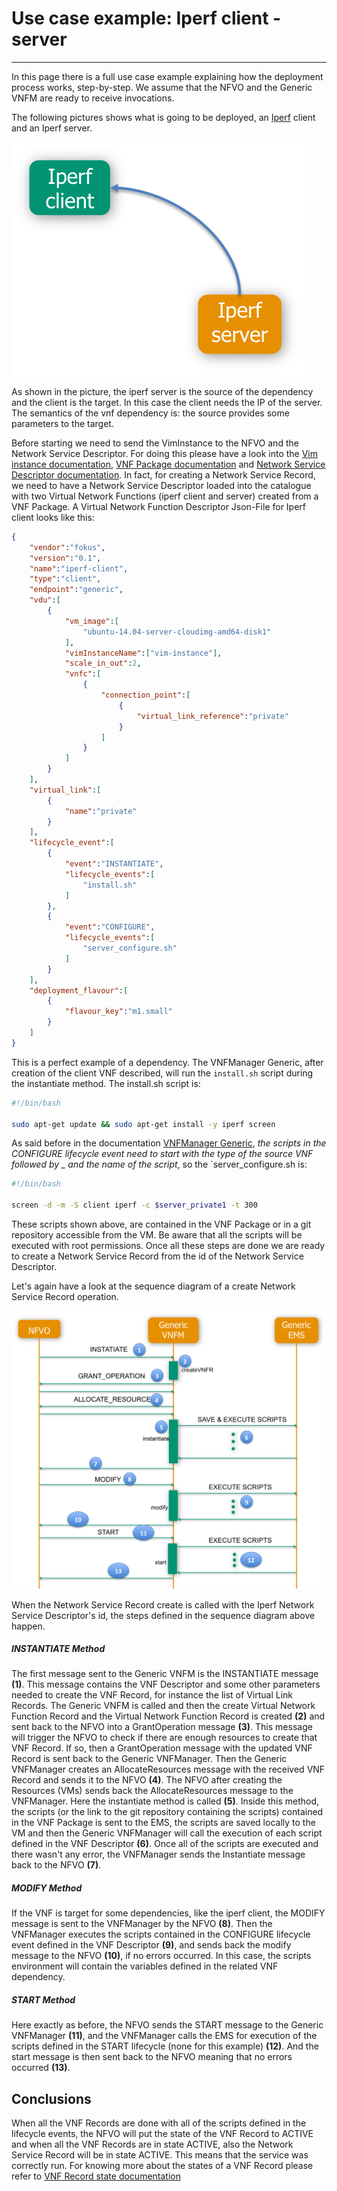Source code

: # Use case example: Iperf client - server
-----------------------------------------

In this page there is a full use case example explaining how the deployment process works, step-by-step. We assume that the NFVO and the Generic VNFM are ready to receive invocations.

The following pictures shows what is going to be deployed, an [Iperf][iperf] client and an Iperf server.

![iperf-deployment][iperf-client-server]

As shown in the picture, the iperf server is the source of the dependency and the client is the target. In this case the client needs the IP of the server. The semantics of the vnf dependency is: the source provides some parameters to the target.

Before starting we need to send the VimInstance to the NFVO and the Network Service Descriptor. For doing this please have a look into the [Vim instance documentation][vim-doc], [VNF Package documentation][vnf-package] and [Network Service Descriptor documentation][nsd-doc]. In fact, for creating a Network Service Record, we need to have a Network Service Descriptor loaded into the catalogue with two Virtual Network Functions (iperf client and server) created from a VNF Package. A Virtual Network Function Descriptor Json-File for Iperf client looks like this:

```json
{
    "vendor":"fokus",
    "version":"0.1",
    "name":"iperf-client",
    "type":"client",
    "endpoint":"generic",
    "vdu":[
        {
            "vm_image":[
                "ubuntu-14.04-server-cloudimg-amd64-disk1"
            ],
            "vimInstanceName":["vim-instance"],
            "scale_in_out":2,
            "vnfc":[
                {
                    "connection_point":[
                        {
                            "virtual_link_reference":"private"
                        }
                    ]
                }
            ]
        }
    ],
    "virtual_link":[
        {
            "name":"private"
        }
    ],
    "lifecycle_event":[
        {
            "event":"INSTANTIATE",
            "lifecycle_events":[
                "install.sh"
            ]
        },
        {
            "event":"CONFIGURE",
            "lifecycle_events":[
                "server_configure.sh"
            ]
        }
    ],
    "deployment_flavour":[
        {
            "flavour_key":"m1.small"
        }
    ]
}
```

This is a perfect example of a dependency. The VNFManager Generic, after creation of the client VNF described, will run the `install.sh` script during the instantiate method. The install.sh script is:

```bash
#!/bin/bash

sudo apt-get update && sudo apt-get install -y iperf screen
```

As said before in the documentation [VNFManager Generic][vnfm-generic], _the scripts in the CONFIGURE lifecycle event need to start with the type of the source VNF followed by \_ and the name of the script_, so the `server_configure.sh is:

```bash
#!/bin/bash

screen -d -m -S client iperf -c $server_private1 -t 300
```

These scripts shown above, are contained in the VNF Package or in a git repository accessible from the VM. Be aware that all the scripts will be executed with root permissions. Once all these steps are done we are ready to create a Network Service Record from the id of the Network Service Descriptor. 

Let's again have a look at the sequence diagram of a create Network Service Record operation.

![CreateNSR Sequence Diagram][sequence-diagram-os-vnfm-ems]

When the Network Service Record create is called with the Iperf Network Service Descriptor's id, the steps defined in the sequence diagram above happen.

##### INSTANTIATE Method

The first message sent to the Generic VNFM is the INSTANTIATE message **(1)**. This message contains the VNF Descriptor and some other parameters needed to create the VNF Record, for instance the list of Virtual Link Records. The Generic VNFM  is called and then the create Virtual Network Function Record and the Virtual Network Function Record is created **(2)** and sent back to the NFVO into a GrantOperation message **(3)**. This message will trigger the NFVO to check if there are enough resources to create that VNF Record. If so, then a GrantOperation message with the updated VNF Record is sent back to the Generic VNFManager. Then the Generic VNFManager creates an AllocateResources message with the received VNF Record and sends it to the NFVO **(4)**. The NFVO after creating the Resources (VMs) sends back the AllocateResources message to the VNFManager. Here the instantiate method is called **(5)**. Inside this method, the scripts (or the link to the git repository containing the scripts) contained in the VNF Package is sent to the EMS, the scripts are saved locally to the VM and then the Generic VNFManager will call the execution of each script defined in the VNF Descriptor **(6)**. Once all of the scripts are executed and there wasn't any error, the VNFManager sends the Instantiate message back to the NFVO **(7)**. 

##### MODIFY Method

If the VNF is target for some dependencies, like the iperf client, the MODIFY message is sent to the VNFManager by the NFVO **(8)**. Then the VNFManager executes the scripts contained in the CONFIGURE lifecycle event defined in the VNF Descriptor **(9)**, and sends back the modify message to the NFVO **(10)**, if no errors occurred. In this case, the scripts environment will contain the variables defined in the related VNF dependency.

##### START Method

Here exactly as before, the NFVO sends the START message to the Generic VNFManager **(11)**, and the VNFManager calls the EMS for execution of the scripts defined in the START lifecycle (none for this example) **(12)**. And the start message is then sent back to the NFVO meaning that no errors occurred **(13)**.

## Conclusions

When all the VNF Records are done with all of the scripts defined in the lifecycle events, the NFVO will put the state of the VNF Record to ACTIVE and when all the VNF Records are in state ACTIVE, also the Network Service Record will be in state ACTIVE. This means that the service was correctly run. For knowing more about the states of a VNF Record please refer to [VNF Record state documentation][vnfr-states]

<!---
References
-->
[iperf-client-server]:images/use-case-example-iperf-client-server.png
[sequence-diagram-os-vnfm-ems]:images/use-case-example-sequence-diagram-os-vnfm-ems.png
[vnfr-states]:vnfr-states
[vnfm-generic]: vnfm-generic
[nsd-doc]:ns-descriptor
[vnf-package]:vnfpackage
[vim-doc]:vim-instance-documentation
[iperf]:https://iperf.fr

<!---
Script for open external links in a new tab
-->
<script type="text/javascript" charset="utf-8">
      // Creating custom :external selector
      $.expr[':'].external = function(obj){
          return !obj.href.match(/^mailto\:/)
                  && (obj.hostname != location.hostname);
      };
      $(function(){
        $('a:external').addClass('external');
        $(".external").attr('target','_blank');
      })
</script>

▶ **Problem to work on**: Wherever "steps" appears in a line of the entries, copy that line.

▶ **Result of this task**:
These scripts shown above, are contained in the VNF Package or in a git repository accessible from the VM. Be aware that all the scripts will be executed with root permissions. Once all these steps are done we are ready to create a Network Service Record from the id of the Network Service Descriptor. 
When the Network Service Record create is called with the Iperf Network Service Descriptor's id, the steps defined in the sequence diagram above happen.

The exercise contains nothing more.